Working with AI used to mean one person interfacing with a single chat window. Over time, AI has become increasingly capable at handling complex, long-running work, like coding, research, and financial analysis. With this, we’ve seen many new ways to use AI—from the terminal and IDE to spreadsheets and decks—but the work has still very much been a “single-player” experience: one human worked with one agent to accomplish individual tasks. 

This is changing with the release of tools like Claude Tag. Now, humans and agents can work together in the same workspace, collaborating in service of goals shared by a team. Work now looks a lot more like a multiplayer game, with teams of humans setting the strategy, and Claude executing the work. 

This involves some new ways of working. At Anthropic, we’ve been testing the technology required to make human-agent teams successful for the last several months. In this article, we explain what multiplayer agents are, and the lessons we’ve learned for building with them.

What are multiplayer agents? 

“Multiplayer agents” is how we refer here to AI models that work with many different humans at the same time. Much like regular agents, they have their own memory and skills. But in other respects they're quite different. They have their own credentials and they live in places where work happens. At Anthropic, that's inside team collaboration tools like Slack.

Here’s an example of a human-agent team analyzing a dataset together in Slack:

For agents to productively participate in a team channel, they need specific capabilities:

These capabilities amount to the technical foundation required for an agent to participate productively across a team of many humans. However, making human-agent teams successful requires more than this: teams need specific ways of working and shared norms, too.

Lesson 1: Work in public and give agents broad context

Teams at Anthropic share information proactively and openly. This is especially true when agents are on the team, because agents build their understanding entirely from the text a team makes searchable: Slack, code, docs, and meeting notes. Private messages, hallway conversations, and restricted documents can’t provide agents with context. For an agent, if it’s not written down and accessible, it doesn’t exist.

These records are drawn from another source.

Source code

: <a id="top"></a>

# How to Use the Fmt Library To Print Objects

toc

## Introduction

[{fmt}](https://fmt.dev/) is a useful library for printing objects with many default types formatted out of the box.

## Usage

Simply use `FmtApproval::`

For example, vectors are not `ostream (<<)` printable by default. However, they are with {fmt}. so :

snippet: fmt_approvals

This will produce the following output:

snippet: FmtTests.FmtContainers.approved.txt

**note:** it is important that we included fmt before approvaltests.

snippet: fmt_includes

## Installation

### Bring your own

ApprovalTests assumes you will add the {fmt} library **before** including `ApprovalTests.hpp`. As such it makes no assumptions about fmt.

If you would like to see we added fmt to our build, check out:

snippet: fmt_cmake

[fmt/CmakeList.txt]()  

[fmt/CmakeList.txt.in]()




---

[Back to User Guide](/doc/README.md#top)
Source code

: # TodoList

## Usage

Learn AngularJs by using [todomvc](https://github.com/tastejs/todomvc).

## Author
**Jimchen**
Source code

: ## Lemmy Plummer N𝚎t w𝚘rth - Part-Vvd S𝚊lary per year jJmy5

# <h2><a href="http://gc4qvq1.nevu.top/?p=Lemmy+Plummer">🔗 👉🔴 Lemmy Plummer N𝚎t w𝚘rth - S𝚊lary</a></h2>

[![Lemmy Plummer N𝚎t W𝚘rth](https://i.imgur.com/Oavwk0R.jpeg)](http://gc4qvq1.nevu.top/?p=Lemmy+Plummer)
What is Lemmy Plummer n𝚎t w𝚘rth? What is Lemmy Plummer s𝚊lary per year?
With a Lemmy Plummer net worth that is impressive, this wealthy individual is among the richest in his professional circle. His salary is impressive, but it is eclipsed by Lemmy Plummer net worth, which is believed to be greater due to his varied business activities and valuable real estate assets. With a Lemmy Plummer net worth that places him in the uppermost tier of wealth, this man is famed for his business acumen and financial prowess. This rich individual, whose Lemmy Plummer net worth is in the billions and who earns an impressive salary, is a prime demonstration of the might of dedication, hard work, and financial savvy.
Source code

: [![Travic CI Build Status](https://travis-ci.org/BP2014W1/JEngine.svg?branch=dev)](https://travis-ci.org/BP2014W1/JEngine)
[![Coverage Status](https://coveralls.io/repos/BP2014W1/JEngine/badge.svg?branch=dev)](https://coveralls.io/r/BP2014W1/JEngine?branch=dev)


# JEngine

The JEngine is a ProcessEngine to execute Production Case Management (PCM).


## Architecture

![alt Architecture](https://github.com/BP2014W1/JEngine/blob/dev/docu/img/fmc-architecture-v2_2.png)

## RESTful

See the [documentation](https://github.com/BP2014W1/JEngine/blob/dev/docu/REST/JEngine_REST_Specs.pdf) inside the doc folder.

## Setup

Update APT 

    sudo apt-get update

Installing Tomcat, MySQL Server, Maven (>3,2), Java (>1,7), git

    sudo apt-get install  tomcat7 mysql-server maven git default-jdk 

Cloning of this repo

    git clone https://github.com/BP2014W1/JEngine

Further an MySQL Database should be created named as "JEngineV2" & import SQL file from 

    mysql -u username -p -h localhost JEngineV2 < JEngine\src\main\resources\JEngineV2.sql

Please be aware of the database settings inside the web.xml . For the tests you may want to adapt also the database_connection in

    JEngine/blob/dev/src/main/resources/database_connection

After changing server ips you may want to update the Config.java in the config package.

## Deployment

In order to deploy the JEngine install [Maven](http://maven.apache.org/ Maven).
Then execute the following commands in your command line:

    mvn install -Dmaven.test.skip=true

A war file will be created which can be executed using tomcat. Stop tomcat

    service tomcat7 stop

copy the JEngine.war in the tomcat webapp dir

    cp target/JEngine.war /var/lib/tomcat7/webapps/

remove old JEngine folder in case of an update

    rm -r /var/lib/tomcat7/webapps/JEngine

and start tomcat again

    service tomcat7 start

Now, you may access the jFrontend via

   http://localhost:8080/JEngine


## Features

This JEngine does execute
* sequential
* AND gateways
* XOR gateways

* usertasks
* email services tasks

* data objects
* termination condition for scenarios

Instead of deciding what information should be available to agents one doc or Slack channel at a time, we use clearly defined security boundaries that apply to entire Slack workspaces, as well as to meeting transcripts and doc libraries. Within the security boundary, context flows to every teammate—whether human or AI. Not only does this increase what agents and humans get access to, it also reduces confusion about what can be shared and with whom. Humans and agents alike find it difficult to navigate the soft boundaries of per-item sharing: should this channel be public or private? Can I share this doc with that person? Is this agent allowed to see that thread? A small number of clear, workspace-level boundaries removes decision fatigue from day-to-day work.

A high degree of transparency has a reward. For instance, agents that can read decisions from team meetings won't suggest tasks or projects that were deprioritized. Agents with access to product specs beyond their own team can recommend patterns that have succeeded for others. And because agents can read enormous volumes of text far faster than humans do, they routinely surface relevant work that humans would otherwise have missed. We lean on our agents heavily to stay informed and coordinated in a busy, fast-moving industry.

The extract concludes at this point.